Da una località tenuta segreta in Dar es Salaam, Tanzania, (dove si era recato per partecipare ad un vertice della Communauté des États d’Afrique de l’Est (Eac) sulla crisi in Burundi) il presidente Nkurunziza ha condannato i golpisti e ringraziato «i soldati che stanno mettendo ordine», perdonando «ogni soldato che decide di arrendersi». Messaggio affidato alla radio poco prima che le trasmissioni venissero interrotte. Il suo tentativo di rientrare nel Paese durante la notte è fallito a causa della chiusura dell’aeroporto di Bujumbura ad opera degli uomini del generale Godefroid Niyombare.

Resta difficile in tale situazione determinare chi controlla il potere nella capitale, tra le dichiarazioni dei lealisti secondo cui i punti strategici come la radio, l’aeroporto e gli uffici presidenziali sarebbero nelle loro mani e quelle dei golpisti che affermano di controllare «quasi tutta la città» di Bujumbura. Nella notte tra mercoledì e giovedì due delle tre principali radio private del paese (Rpa e Radio Bonesha) e la principale televisione indipendente, Télé Renaissance, che avevano trasmesso le dichiarazioni dei golpisti, sono state saccheggiate e date alle fiamme dalla polizia e dall’Imbonerakure, l’ala giovanile del partito al governo. Nella mattinata è stata la radio pubblica a essere attaccata dai golpisti, nel tentativo di sottrarne il controllo alle truppe lealiste. Gli spari sono continuati per tutta la notte intensificandosi poco prima dell’alba, mentre colonne di fumo nero si alzavano sul porto della città.

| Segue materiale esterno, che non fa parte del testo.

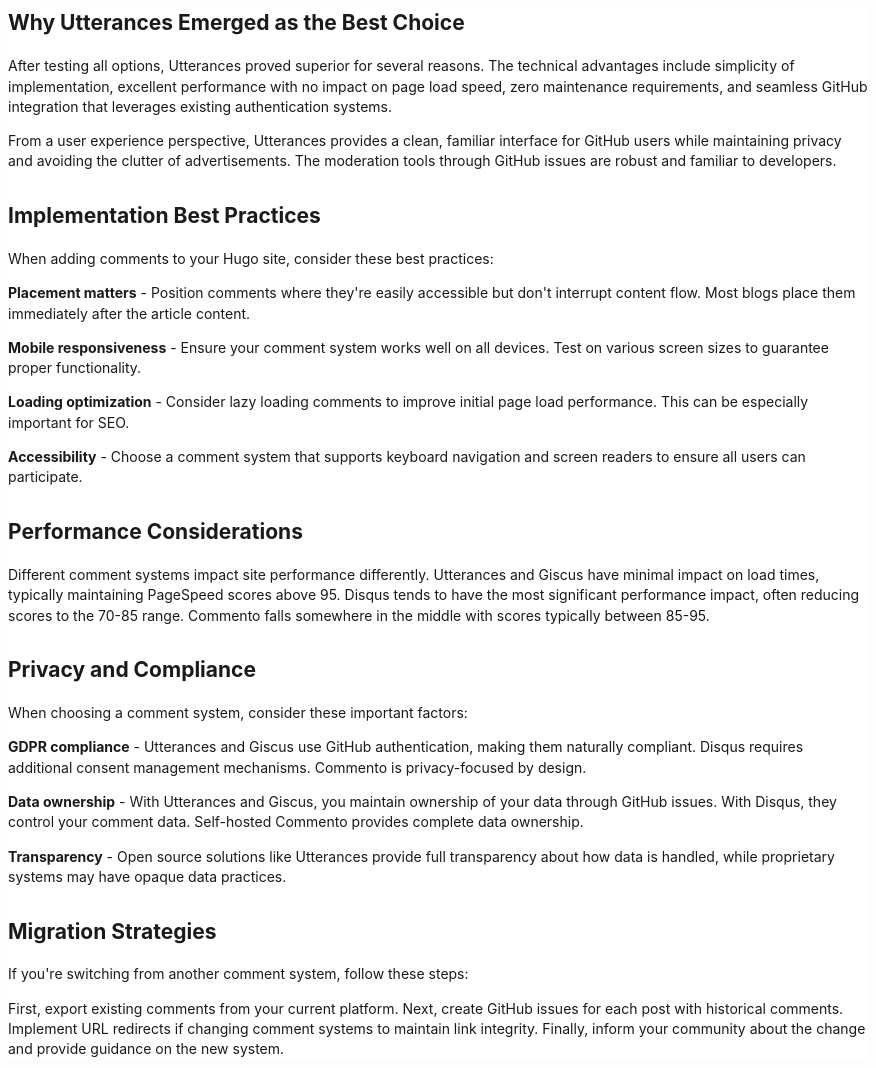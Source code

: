 ## Why Utterances Emerged as the Best Choice

After testing all options, Utterances proved superior for several reasons. The technical advantages include simplicity of implementation, excellent performance with no impact on page load speed, zero maintenance requirements, and seamless GitHub integration that leverages existing authentication systems.

From a user experience perspective, Utterances provides a clean, familiar interface for GitHub users while maintaining privacy and avoiding the clutter of advertisements. The moderation tools through GitHub issues are robust and familiar to developers.

## Implementation Best Practices

When adding comments to your Hugo site, consider these best practices:

**Placement matters** - Position comments where they're easily accessible but don't interrupt content flow. Most blogs place them immediately after the article content.

**Mobile responsiveness** - Ensure your comment system works well on all devices. Test on various screen sizes to guarantee proper functionality.

**Loading optimization** - Consider lazy loading comments to improve initial page load performance. This can be especially important for SEO.

**Accessibility** - Choose a comment system that supports keyboard navigation and screen readers to ensure all users can participate.

## Performance Considerations

Different comment systems impact site performance differently. Utterances and Giscus have minimal impact on load times, typically maintaining PageSpeed scores above 95. Disqus tends to have the most significant performance impact, often reducing scores to the 70-85 range. Commento falls somewhere in the middle with scores typically between 85-95.

## Privacy and Compliance

When choosing a comment system, consider these important factors:

**GDPR compliance** - Utterances and Giscus use GitHub authentication, making them naturally compliant. Disqus requires additional consent management mechanisms. Commento is privacy-focused by design.

**Data ownership** - With Utterances and Giscus, you maintain ownership of your data through GitHub issues. With Disqus, they control your comment data. Self-hosted Commento provides complete data ownership.

**Transparency** - Open source solutions like Utterances provide full transparency about how data is handled, while proprietary systems may have opaque data practices.

## Migration Strategies

If you're switching from another comment system, follow these steps:

First, export existing comments from your current platform. Next, create GitHub issues for each post with historical comments. Implement URL redirects if changing comment systems to maintain link integrity. Finally, inform your community about the change and provide guidance on the new system.
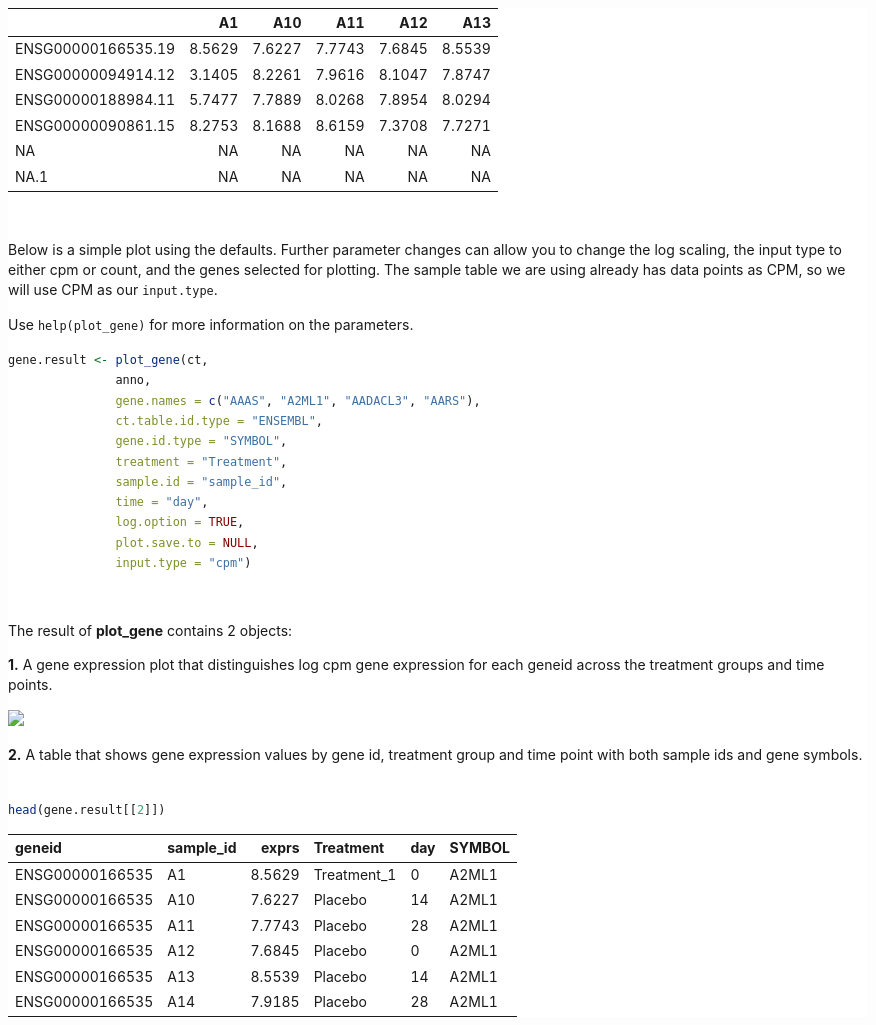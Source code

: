 |                    |      A1|     A10|     A11|     A12|     A13|
|:-------------------|-------:|-------:|-------:|-------:|-------:|
| ENSG00000166535.19 |  8.5629|  7.6227|  7.7743|  7.6845|  8.5539|
| ENSG00000094914.12 |  3.1405|  8.2261|  7.9616|  8.1047|  7.8747|
| ENSG00000188984.11 |  5.7477|  7.7889|  8.0268|  7.8954|  8.0294|
| ENSG00000090861.15 |  8.2753|  8.1688|  8.6159|  7.3708|  7.7271|
| NA                 |      NA|      NA|      NA|      NA|      NA|
| NA.1               |      NA|      NA|      NA|      NA|      NA|

 

Below is a simple plot using the defaults. Further parameter changes can allow you to change the log scaling, the input type to either cpm or count, and the genes selected for plotting. The sample table we are using already has data points as CPM, so we will use CPM as our `input.type`.  

Use `help(plot_gene)` for more information on the parameters.  

``` r
gene.result <- plot_gene(ct, 
               anno,
               gene.names = c("AAAS", "A2ML1", "AADACL3", "AARS"),
               ct.table.id.type = "ENSEMBL",
               gene.id.type = "SYMBOL",
               treatment = "Treatment",
               sample.id = "sample_id",
               time = "day",
               log.option = TRUE,
               plot.save.to = NULL,
               input.type = "cpm")
```

 

The result of **plot\_gene** contains 2 objects:  

**1.** A gene expression plot that distinguishes log cpm gene expression for each geneid across the treatment groups and time points.  

![](RVA_Manual_files/figure-markdown_github/unnamed-chunk-77-1.png)  

**2.** A table that shows gene expression values by gene id, treatment group and time point with both sample ids and gene symbols.  

``` r
head(gene.result[[2]])
```

| geneid          | sample\_id |   exprs| Treatment    | day | SYMBOL |
|:----------------|:-----------|-------:|:-------------|:----|:-------|
| ENSG00000166535 | A1         |  8.5629| Treatment\_1 | 0   | A2ML1  |
| ENSG00000166535 | A10        |  7.6227| Placebo      | 14  | A2ML1  |
| ENSG00000166535 | A11        |  7.7743| Placebo      | 28  | A2ML1  |
| ENSG00000166535 | A12        |  7.6845| Placebo      | 0   | A2ML1  |
| ENSG00000166535 | A13        |  8.5539| Placebo      | 14  | A2ML1  |
| ENSG00000166535 | A14        |  7.9185| Placebo      | 28  | A2ML1  |
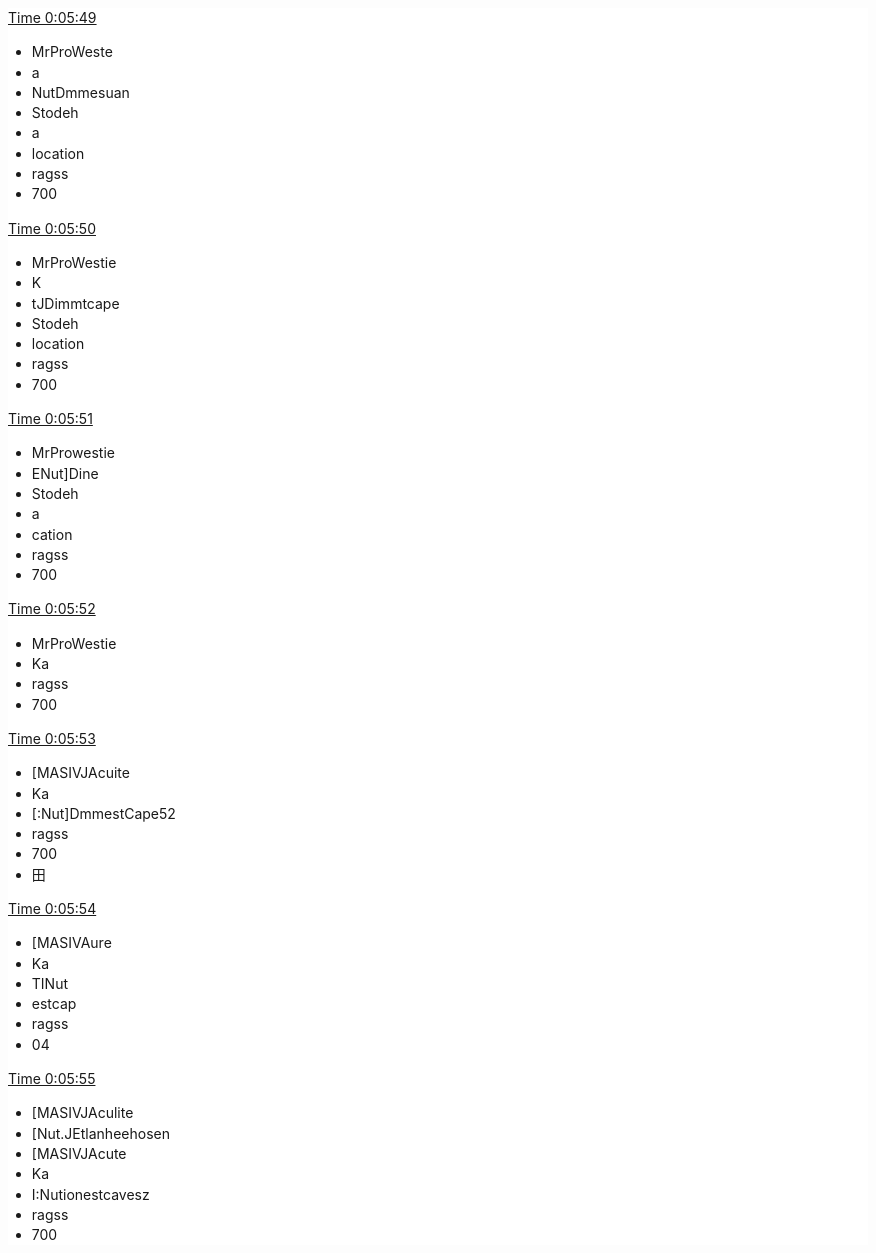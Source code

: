  [Time 0:05:49](https://youtu.be/U6e-Q_wGewM?t=344) 
- MrProWeste 
- a 
- NutDmmesuan 
- Stodeh 
- a 
- location 
- ragss 
- 700 

 [Time 0:05:50](https://youtu.be/U6e-Q_wGewM?t=345) 
- MrProWestie 
- K 
- tJDimmtcape 
- Stodeh 
- location 
- ragss 
- 700 

 [Time 0:05:51](https://youtu.be/U6e-Q_wGewM?t=346) 
- MrProwestie 
- ENut]Dine 
- Stodeh 
- a 
- cation 
- ragss 
- 700 

 [Time 0:05:52](https://youtu.be/U6e-Q_wGewM?t=347) 
- MrProWestie 
- Ka 
- ragss 
- 700 

 [Time 0:05:53](https://youtu.be/U6e-Q_wGewM?t=348) 
- [MASIVJAcuite 
- Ka 
- [:Nut]DmmestCape52 
- ragss 
- 700 
- 田 

 [Time 0:05:54](https://youtu.be/U6e-Q_wGewM?t=349) 
- [MASIVAure 
- Ka 
- TINut 
- estcap 
- ragss 
- 04 

 [Time 0:05:55](https://youtu.be/U6e-Q_wGewM?t=350) 
- [MASIVJAculite 
- [Nut.JEtlanheehosen 
- [MASIVJAcute 
- Ka 
- I:Nutionestcavesz 
- ragss 
- 700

Evidente nella capitale il contrasto con lo scenario del giorno prima. Ai canti e alle danze di giubilo di mercoledì, giovedì è subentrata la quiete agghiacciante: strade pattugliate da uomini armati in uniforme e bloccate da barricate di pneumatici dati alle fiamme; sporadici i veicoli in circolazione. Una notte insonne per la gente del Burundi, rimasta rintanata in casa tra l’angoscia per una situazione di caos e l’attesa di conoscere l’epilogo della lotta per il potere che si sta consumando tra le ali rivali delle alte sfere politiche e militari. I pochi che hanno tentato di affacciarsi fuori di casa sono stati fermati. Secondo la Reuters, in un sobborgo un gruppo di giovani che ha cercato di raggiungere a piedi il centro della città è stato bloccato dalla polizia, mentre altrove alcuni agenti sono stati visti picchiare un ragazzo.

A scatenare il golpe (o tentato tale) sarebbe stata la decisione di Nkurunziza di candidarsi per il terzo mandato quinquennale alle presidenziali del prossimo giugno. Candidatura del tutto contraria alle disposizioni della Costituzione che ne prevede solo due e respinta dalla popolazione, nonostante una sentenza della Corte Costituzionale l’abbia invece ritenuta ammissibile (avendo considerato il primo mandato del presidente affidato su nomina dal Parlamento invece che dal voto popolare).

C’è però da considerare che durante la guerra civile in Burundi che si è conclusa nel 2005, l’esercito era nelle mani della minoranza Tutsi in lotta contro i gruppi ribelli della maggioranza Hutu, tra cui quello guidato da Nkurunziza. L’esercito è stato poi riformato per includere le fazioni opposte, ma i timori di rivalità etniche persistenti al suo interno sono rimasti.